Interview: Jimmy Mak of FREAK SHOW at Shadowbox Live!  Image“I have this gigantic folder I call the X-Files where I keep ideas that aren’t ready yet,” Mak said. “I thought of this idea where Count Chocula, Frankenberry and Boo Berry were being interviewed for a 20/20 type of show, but I just couldn't figure it out. Sometimes sketches are just not ready. For whatever reason, this last time around, I pulled that sketch out and suddenly it clicked. I know what to do with this sketch.”

Generally speaking,  two decades is an abnormally long incubation period for a sketch to become stage worthy. Mak and the writing team of Brendan Barasch, Jamie Barrow, Ash Davis, Danny Gallagher, Robbie Nance, Alexis Slaughter, and David Whitehouse usually have five months to take an idea, put words to it, and then present it as a sketch to an audience. The writers began creating rough drawings of what FREAK SHOW was going to look like last April. The group bounced ideas off each other, honed them, presented them to producing director Julie Klein, and then brought those sketches to life.

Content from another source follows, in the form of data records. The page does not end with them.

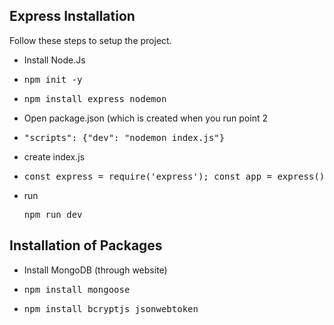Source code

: ## Express Installation
Follow these steps to setup the project.
- Install Node.Js
- <pre>npm init -y</pre>
- <pre>npm install express nodemon</pre>
- Open package.json (which is created when you run point 2
- <pre>"scripts": {"dev": "nodemon index.js"}</pre>
- create index.js
- <pre>const express = require('express'); const app = express(); const PORT = 5000;  app.use(express.json());  app.get('/', (req, res) => { res.send('Todo API is running...'); }); app.listen(PORT, () => { console.log(`Server running at http://localhost:${PORT}`); });</pre>
- run <pre>npm run dev</pre>

## Installation of Packages
- Install MongoDB (through website)
- <pre>npm install mongoose</pre>
- <pre>npm install bcryptjs jsonwebtoken</pre>
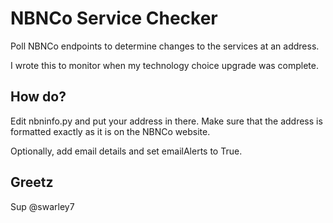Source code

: # NBNCo Service Checker

Poll NBNCo endpoints to determine changes to the services at an address.

I wrote this to monitor when my technology choice upgrade was complete.

## How do?

Edit nbninfo.py and put your address in there. Make sure that the address is formatted exactly as it is on the NBNCo website.

Optionally, add email details and set emailAlerts to True.

## Greetz

Sup @swarley7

It’s a process Mak has gone through over and over again for nearly 30 years. Mak never planned on becoming a sketch writer. It was just something he fell in love with.

“I loved writing, but I didn’t think becoming a professional writer in Columbus, Ohio was a thing,” he said. “I had gotten a bachelor's degree in English and I was looking forward to moving to Pittsburgh, getting a master’s degree, and becoming a professor.

“I was reading in the (now defunct) Other Paper about this little theater company that did original sketch comedy. I thought that would look so good on a resume and contacted them. It turns out I’m a pretty big goofball, so it all worked out.”

Mak is the first to admit the process of writing comedy is “a weird thing.” Some weeks, he has four or five solid ideas for sketches; other weeks, the idea cupboard is bare.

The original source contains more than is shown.